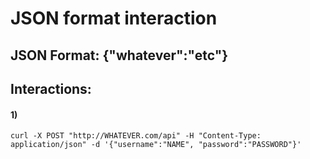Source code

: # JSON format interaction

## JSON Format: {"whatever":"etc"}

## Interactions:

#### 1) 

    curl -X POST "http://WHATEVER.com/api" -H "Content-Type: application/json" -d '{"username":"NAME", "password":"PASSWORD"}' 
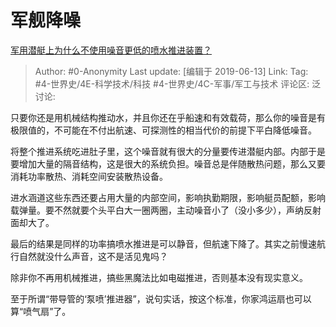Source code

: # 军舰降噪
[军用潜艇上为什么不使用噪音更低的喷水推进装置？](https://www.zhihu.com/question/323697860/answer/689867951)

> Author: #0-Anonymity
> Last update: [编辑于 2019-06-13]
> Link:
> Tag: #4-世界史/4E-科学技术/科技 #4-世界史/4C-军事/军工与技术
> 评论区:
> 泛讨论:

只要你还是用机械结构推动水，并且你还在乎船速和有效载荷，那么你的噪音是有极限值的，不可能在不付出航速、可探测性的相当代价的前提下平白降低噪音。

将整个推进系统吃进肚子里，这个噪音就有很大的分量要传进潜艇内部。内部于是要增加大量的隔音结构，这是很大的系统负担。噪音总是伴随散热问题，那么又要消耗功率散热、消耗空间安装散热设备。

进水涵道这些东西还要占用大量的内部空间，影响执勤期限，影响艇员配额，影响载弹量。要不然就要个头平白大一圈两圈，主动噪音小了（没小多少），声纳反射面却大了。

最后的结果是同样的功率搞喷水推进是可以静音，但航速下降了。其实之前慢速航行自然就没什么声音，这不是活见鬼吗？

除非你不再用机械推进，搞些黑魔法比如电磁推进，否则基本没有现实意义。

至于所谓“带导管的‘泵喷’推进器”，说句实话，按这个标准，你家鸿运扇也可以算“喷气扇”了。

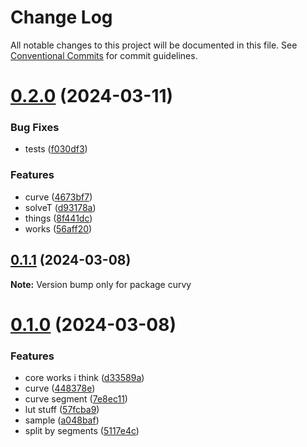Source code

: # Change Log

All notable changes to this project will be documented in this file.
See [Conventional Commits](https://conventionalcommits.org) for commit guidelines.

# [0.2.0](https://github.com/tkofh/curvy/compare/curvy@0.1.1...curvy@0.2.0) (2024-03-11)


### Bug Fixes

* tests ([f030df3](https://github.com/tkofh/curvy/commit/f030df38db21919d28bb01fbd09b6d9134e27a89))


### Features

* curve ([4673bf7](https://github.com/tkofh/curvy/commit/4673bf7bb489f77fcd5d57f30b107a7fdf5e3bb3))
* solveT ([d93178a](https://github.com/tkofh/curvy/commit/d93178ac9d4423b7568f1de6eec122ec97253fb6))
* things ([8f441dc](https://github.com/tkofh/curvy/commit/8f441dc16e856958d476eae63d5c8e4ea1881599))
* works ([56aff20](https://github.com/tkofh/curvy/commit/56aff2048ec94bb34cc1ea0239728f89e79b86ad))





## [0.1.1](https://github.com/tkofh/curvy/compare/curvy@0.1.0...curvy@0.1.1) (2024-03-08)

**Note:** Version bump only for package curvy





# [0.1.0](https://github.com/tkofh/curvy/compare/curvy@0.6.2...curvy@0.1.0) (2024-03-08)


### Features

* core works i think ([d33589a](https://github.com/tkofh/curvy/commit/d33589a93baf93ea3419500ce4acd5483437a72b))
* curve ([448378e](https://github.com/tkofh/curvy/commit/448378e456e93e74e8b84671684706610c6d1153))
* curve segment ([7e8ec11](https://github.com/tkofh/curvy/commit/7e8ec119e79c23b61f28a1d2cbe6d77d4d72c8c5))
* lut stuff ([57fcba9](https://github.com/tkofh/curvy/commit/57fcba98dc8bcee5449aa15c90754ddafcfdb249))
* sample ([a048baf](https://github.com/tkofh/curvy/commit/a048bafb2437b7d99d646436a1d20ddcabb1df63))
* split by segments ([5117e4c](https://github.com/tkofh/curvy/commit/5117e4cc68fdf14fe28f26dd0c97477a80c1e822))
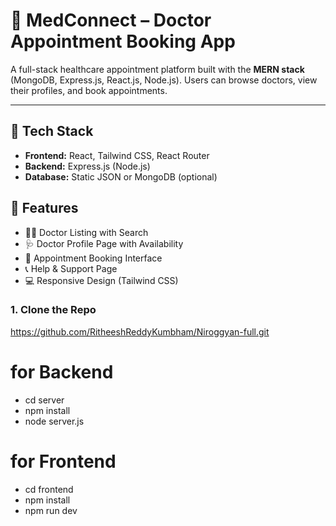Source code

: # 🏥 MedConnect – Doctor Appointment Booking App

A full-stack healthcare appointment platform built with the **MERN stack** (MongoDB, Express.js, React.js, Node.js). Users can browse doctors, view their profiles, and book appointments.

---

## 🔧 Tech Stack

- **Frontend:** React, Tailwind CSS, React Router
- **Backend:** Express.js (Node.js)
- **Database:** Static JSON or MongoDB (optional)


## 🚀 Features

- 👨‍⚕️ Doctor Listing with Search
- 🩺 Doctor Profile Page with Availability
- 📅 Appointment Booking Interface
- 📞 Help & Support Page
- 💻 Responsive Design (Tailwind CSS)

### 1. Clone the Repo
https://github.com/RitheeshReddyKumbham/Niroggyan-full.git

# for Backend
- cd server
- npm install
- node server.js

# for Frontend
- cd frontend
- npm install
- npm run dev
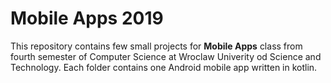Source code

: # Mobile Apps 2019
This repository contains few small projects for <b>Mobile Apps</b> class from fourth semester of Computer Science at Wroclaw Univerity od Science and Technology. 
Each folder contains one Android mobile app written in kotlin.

BRIEF:
The result should be an exact retyped version of all the entries above, containing no pictures.

PROBLEM SOLUTION:
Source code

: # JSON format interaction

## JSON Format: {"whatever":"etc"}

## Interactions:

#### 1) 

    curl -X POST "http://WHATEVER.com/api" -H "Content-Type: application/json" -d '{"username":"NAME", "password":"PASSWORD"}' 
Source code

: # 军舰降噪
[军用潜艇上为什么不使用噪音更低的喷水推进装置？](https://www.zhihu.com/question/323697860/answer/689867951)

> Author: #0-Anonymity
> Last update: [编辑于 2019-06-13]
> Link:
> Tag: #4-世界史/4E-科学技术/科技 #4-世界史/4C-军事/军工与技术
> 评论区:
> 泛讨论:

只要你还是用机械结构推动水，并且你还在乎船速和有效载荷，那么你的噪音是有极限值的，不可能在不付出航速、可探测性的相当代价的前提下平白降低噪音。

将整个推进系统吃进肚子里，这个噪音就有很大的分量要传进潜艇内部。内部于是要增加大量的隔音结构，这是很大的系统负担。噪音总是伴随散热问题，那么又要消耗功率散热、消耗空间安装散热设备。

进水涵道这些东西还要占用大量的内部空间，影响执勤期限，影响艇员配额，影响载弹量。要不然就要个头平白大一圈两圈，主动噪音小了（没小多少），声纳反射面却大了。

最后的结果是同样的功率搞喷水推进是可以静音，但航速下降了。其实之前慢速航行自然就没什么声音，这不是活见鬼吗？

除非你不再用机械推进，搞些黑魔法比如电磁推进，否则基本没有现实意义。

至于所谓“带导管的‘泵喷’推进器”，说句实话，按这个标准，你家鸿运扇也可以算“喷气扇”了。

Source code

: # Change Log

All notable changes to this project will be documented in this file.
See [Conventional Commits](https://conventionalcommits.org) for commit guidelines.

# [0.2.0](https://github.com/tkofh/curvy/compare/curvy@0.1.1...curvy@0.2.0) (2024-03-11)


### Bug Fixes

* tests ([f030df3](https://github.com/tkofh/curvy/commit/f030df38db21919d28bb01fbd09b6d9134e27a89))


### Features

* curve ([4673bf7](https://github.com/tkofh/curvy/commit/4673bf7bb489f77fcd5d57f30b107a7fdf5e3bb3))
* solveT ([d93178a](https://github.com/tkofh/curvy/commit/d93178ac9d4423b7568f1de6eec122ec97253fb6))
* things ([8f441dc](https://github.com/tkofh/curvy/commit/8f441dc16e856958d476eae63d5c8e4ea1881599))
* works ([56aff20](https://github.com/tkofh/curvy/commit/56aff2048ec94bb34cc1ea0239728f89e79b86ad))





## [0.1.1](https://github.com/tkofh/curvy/compare/curvy@0.1.0...curvy@0.1.1) (2024-03-08)

**Note:** Version bump only for package curvy





# [0.1.0](https://github.com/tkofh/curvy/compare/curvy@0.6.2...curvy@0.1.0) (2024-03-08)


### Features

* core works i think ([d33589a](https://github.com/tkofh/curvy/commit/d33589a93baf93ea3419500ce4acd5483437a72b))
* curve ([448378e](https://github.com/tkofh/curvy/commit/448378e456e93e74e8b84671684706610c6d1153))
* curve segment ([7e8ec11](https://github.com/tkofh/curvy/commit/7e8ec119e79c23b61f28a1d2cbe6d77d4d72c8c5))
* lut stuff ([57fcba9](https://github.com/tkofh/curvy/commit/57fcba98dc8bcee5449aa15c90754ddafcfdb249))
* sample ([a048baf](https://github.com/tkofh/curvy/commit/a048bafb2437b7d99d646436a1d20ddcabb1df63))
* split by segments ([5117e4c](https://github.com/tkofh/curvy/commit/5117e4cc68fdf14fe28f26dd0c97477a80c1e822))
Source code

: # 🏥 MedConnect – Doctor Appointment Booking App

A full-stack healthcare appointment platform built with the **MERN stack** (MongoDB, Express.js, React.js, Node.js). Users can browse doctors, view their profiles, and book appointments.

---

## 🔧 Tech Stack

- **Frontend:** React, Tailwind CSS, React Router
- **Backend:** Express.js (Node.js)
- **Database:** Static JSON or MongoDB (optional)


## 🚀 Features

- 👨‍⚕️ Doctor Listing with Search
- 🩺 Doctor Profile Page with Availability
- 📅 Appointment Booking Interface
- 📞 Help & Support Page
- 💻 Responsive Design (Tailwind CSS)

### 1. Clone the Repo
https://github.com/RitheeshReddyKumbham/Niroggyan-full.git

# for Backend
- cd server
- npm install
- node server.js

# for Frontend
- cd frontend
- npm install
- npm run dev
Source code

: # Mobile Apps 2019
This repository contains few small projects for <b>Mobile Apps</b> class from fourth semester of Computer Science at Wroclaw Univerity od Science and Technology. 
Each folder contains one Android mobile app written in kotlin.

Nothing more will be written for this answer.